Bugün için de aklımızda tutmamız gereken bu basit gerçeği, İslamiyetçi "Sebilürreşat" dergisinde, Türkçü Yusuf Akçura, iyi anlatmaktadır.
"Efendiler, büyük veya küçük her sermayedar kapana tutacağı fert veya millet hakkında aynı usulü takip eder, kapana yem asar, yani ferde veya millete ödünç para verir, ikrazatta bulunur.
Pekala bilirsiniz ki, oğlunu evlendirmek için, yahut tarlasını alabilmek için, kasabada Agop Ağa'ya borçlanmış köylü Mehmet Ağa, bir daha bu borcundan kurtulup felah bulamaz, evi barkı, tarlası, hepsi nihayet Agop Ağa'nın mülkü olup gider.
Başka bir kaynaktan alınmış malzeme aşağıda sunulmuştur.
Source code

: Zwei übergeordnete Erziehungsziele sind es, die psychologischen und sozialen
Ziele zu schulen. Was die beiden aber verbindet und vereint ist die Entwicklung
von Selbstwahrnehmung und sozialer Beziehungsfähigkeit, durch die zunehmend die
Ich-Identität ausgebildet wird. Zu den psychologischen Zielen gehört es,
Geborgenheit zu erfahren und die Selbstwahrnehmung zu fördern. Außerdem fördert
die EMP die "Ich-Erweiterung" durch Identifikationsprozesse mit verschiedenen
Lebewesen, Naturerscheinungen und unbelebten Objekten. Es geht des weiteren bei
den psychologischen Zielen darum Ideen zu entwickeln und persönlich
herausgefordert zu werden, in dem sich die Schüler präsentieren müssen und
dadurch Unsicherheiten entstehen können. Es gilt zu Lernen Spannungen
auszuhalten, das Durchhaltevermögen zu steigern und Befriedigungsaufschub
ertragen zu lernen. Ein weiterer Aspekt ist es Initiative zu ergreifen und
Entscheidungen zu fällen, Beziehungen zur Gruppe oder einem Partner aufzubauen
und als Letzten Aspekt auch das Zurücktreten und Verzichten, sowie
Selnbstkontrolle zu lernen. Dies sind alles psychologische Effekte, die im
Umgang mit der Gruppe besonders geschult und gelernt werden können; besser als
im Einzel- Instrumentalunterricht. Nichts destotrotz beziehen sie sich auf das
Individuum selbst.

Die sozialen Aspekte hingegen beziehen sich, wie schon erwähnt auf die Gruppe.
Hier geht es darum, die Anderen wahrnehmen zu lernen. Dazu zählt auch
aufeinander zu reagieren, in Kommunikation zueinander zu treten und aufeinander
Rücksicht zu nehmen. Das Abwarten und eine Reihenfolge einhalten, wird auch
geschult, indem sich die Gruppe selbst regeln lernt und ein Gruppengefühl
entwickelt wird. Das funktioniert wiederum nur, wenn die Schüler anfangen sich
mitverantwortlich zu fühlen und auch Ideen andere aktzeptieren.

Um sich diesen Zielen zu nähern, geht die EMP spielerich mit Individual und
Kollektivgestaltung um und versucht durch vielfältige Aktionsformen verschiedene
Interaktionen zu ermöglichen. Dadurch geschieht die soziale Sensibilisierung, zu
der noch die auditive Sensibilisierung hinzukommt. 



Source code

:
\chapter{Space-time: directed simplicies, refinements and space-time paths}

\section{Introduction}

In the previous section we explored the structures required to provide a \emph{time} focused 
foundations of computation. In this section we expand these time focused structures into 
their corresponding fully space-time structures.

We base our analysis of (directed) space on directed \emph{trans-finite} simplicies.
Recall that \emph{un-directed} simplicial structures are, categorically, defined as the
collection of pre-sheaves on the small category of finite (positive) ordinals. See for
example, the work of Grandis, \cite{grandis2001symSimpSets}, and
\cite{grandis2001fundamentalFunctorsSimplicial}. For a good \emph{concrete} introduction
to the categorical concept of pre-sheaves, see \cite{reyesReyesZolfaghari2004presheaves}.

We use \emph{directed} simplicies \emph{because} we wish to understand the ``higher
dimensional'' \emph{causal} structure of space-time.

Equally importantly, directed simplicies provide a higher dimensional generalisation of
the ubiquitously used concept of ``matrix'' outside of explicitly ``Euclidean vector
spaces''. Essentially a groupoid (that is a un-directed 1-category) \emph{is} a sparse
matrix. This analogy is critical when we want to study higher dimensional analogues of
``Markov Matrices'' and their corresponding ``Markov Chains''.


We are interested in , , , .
Agop Ağa daha işin başından Mehmet'i bin tatlı sözle muttasıl borçlanmaya teşvik eder.
Bu küçücük misali büyütünüz...
Avrupa büyük sermayesinin, Osmanlı Bankası namını taşıyan İngiliz-Fransız bankası, Credit Lyonnais, Deutsche Bank, Banco di roma... vasıtalarıyla (Türkiye'yi) nasıl zapt ve yağma ettiklerini anlarsınız."